A lot of industry forms — as just one example, the Texas Association of Builders residential construction contract form — may already meet this warranty requirement, but of course the actual contract at issue must be reviewed.
If the contractor does not provide this written warranty, then the contractor is effectively under the prior, less contractor-friendly 10-year statute of repose.
The new six-year SOR starts to accrue at "substantial completion of the improvement" at issue.
How do you know what substantial completion is? In at least one instance, Texas courts have used the certificate of substantial completion as the basis for calculating the statute of repose.
On the other hand, industry forms like the TAB or the American Institute of Architects forms make reference to the stage where the owner "can occupy or utilize the Work for its intended use." If one is representing the owner, then, out of an abundance of caution, you should probably go with whichever one of these dates is sooner.
Exceptions to the Statute
There are essentially three limited instances — under both the prior and new law — in which the statute of repose may be extended or not apply.

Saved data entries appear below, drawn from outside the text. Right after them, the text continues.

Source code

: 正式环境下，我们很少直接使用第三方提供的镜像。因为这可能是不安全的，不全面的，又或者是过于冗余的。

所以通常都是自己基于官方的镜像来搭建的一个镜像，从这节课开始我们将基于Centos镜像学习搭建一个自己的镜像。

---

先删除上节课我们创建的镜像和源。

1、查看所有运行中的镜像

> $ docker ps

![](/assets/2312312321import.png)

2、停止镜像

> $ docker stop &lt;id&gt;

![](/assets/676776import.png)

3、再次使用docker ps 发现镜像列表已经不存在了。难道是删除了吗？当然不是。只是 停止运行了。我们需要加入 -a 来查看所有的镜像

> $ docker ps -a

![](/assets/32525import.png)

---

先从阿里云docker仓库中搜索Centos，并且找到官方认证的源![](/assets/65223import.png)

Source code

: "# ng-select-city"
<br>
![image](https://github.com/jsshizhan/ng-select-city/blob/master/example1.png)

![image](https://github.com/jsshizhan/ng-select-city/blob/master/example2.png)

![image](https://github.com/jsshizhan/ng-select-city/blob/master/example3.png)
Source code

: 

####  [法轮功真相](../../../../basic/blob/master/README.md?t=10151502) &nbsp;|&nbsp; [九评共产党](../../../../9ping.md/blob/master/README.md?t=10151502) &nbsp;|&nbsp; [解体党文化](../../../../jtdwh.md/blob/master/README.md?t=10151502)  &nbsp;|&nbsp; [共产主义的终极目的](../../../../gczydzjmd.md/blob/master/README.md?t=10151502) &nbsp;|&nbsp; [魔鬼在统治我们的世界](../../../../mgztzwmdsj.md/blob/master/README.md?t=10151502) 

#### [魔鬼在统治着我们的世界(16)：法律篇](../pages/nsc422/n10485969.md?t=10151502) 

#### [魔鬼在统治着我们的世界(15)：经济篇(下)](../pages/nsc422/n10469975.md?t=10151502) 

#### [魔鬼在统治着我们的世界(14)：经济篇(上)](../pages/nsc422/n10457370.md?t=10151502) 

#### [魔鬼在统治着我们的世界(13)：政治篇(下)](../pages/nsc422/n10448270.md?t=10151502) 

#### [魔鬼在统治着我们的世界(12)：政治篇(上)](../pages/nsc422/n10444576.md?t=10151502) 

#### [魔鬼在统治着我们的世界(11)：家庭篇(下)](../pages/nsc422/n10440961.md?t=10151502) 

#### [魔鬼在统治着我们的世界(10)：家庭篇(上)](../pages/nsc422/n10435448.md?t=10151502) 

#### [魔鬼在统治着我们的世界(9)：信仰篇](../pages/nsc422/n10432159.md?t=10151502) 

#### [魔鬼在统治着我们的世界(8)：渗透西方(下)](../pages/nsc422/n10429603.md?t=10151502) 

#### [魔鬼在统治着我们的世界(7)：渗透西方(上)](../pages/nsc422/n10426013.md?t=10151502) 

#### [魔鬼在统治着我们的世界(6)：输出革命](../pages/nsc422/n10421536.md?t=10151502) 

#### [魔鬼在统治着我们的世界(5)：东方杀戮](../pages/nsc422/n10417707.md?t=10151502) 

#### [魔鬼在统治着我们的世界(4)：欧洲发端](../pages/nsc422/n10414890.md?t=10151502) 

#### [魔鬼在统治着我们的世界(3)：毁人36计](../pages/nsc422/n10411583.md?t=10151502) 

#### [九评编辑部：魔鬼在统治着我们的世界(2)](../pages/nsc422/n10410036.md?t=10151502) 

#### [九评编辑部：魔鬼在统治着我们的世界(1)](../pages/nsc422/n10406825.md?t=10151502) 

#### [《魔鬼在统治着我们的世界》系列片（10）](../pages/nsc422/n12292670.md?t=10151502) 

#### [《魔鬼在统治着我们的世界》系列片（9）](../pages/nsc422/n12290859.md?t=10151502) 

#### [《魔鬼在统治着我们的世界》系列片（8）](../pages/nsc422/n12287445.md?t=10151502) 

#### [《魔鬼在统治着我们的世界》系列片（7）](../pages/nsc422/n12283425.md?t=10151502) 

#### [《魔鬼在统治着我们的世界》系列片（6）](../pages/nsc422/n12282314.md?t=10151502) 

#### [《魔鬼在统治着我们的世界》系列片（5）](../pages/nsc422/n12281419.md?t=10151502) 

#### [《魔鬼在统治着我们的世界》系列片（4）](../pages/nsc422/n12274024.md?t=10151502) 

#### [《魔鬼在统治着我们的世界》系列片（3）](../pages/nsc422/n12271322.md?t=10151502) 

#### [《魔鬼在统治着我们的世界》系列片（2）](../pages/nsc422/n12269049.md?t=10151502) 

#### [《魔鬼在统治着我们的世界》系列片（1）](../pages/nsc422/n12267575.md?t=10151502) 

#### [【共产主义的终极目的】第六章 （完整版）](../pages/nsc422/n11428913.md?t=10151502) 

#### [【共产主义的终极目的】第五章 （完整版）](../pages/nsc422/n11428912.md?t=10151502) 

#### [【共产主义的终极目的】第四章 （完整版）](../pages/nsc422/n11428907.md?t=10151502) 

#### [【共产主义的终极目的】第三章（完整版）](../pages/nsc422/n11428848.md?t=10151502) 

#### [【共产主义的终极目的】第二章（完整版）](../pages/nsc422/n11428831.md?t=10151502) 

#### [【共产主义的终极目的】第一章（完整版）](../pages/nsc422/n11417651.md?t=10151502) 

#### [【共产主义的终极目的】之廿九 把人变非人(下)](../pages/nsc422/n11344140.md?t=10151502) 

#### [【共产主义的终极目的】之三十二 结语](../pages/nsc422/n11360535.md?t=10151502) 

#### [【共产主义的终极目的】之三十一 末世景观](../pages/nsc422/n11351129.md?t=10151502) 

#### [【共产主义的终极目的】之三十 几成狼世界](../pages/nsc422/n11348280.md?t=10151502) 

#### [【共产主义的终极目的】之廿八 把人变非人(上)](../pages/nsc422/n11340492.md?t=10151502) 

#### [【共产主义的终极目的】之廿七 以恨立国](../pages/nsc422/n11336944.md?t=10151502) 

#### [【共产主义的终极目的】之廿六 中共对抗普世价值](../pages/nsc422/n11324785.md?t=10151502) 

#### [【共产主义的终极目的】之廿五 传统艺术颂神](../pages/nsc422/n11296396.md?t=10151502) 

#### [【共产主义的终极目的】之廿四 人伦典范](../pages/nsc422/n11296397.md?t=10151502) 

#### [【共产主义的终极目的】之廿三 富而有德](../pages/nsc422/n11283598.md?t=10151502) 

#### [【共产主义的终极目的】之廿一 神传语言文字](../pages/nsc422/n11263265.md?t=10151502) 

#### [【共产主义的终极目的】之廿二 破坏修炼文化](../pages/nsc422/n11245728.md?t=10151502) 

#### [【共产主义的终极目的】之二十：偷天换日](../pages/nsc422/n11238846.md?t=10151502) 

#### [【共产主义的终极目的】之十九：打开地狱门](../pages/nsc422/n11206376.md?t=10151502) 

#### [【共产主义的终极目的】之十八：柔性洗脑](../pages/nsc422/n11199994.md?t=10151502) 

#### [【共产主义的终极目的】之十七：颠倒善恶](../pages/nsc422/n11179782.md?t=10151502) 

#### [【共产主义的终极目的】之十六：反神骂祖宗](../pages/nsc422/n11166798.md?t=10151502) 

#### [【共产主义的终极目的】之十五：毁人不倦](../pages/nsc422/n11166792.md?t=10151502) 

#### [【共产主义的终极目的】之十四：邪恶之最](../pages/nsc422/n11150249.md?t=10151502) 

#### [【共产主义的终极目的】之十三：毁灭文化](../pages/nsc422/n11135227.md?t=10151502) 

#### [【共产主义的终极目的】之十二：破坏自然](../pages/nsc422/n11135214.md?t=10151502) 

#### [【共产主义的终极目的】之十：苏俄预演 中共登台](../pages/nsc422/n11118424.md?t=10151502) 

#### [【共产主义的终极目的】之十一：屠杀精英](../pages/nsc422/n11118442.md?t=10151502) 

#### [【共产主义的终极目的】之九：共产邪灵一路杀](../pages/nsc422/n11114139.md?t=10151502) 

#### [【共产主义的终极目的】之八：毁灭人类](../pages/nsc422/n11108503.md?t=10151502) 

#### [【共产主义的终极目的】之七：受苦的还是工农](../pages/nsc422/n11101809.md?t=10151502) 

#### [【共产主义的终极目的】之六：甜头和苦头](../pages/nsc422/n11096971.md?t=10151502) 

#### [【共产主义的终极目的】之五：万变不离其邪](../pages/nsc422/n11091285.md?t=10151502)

If the claimant presents "a written claim for damages, contribution, or indemnity to the person performing or furnishing the construction or repair work" during the six-year repose period, the period is extended for "one year from the date the claim is presented."
"Written claim" is not defined; much of this vaguely worded language predates the recent legislation, and I am aware of no case law interpreting this "written claim" exception.
This may mean that if the owner presented a written claim in year six of the statute of repose, the owner now has about a seven-year statute of repose — but at that stage, why risk it? If you are the owner, do not wait for the extension and just get your suit on file as soon as possible if you are in year six.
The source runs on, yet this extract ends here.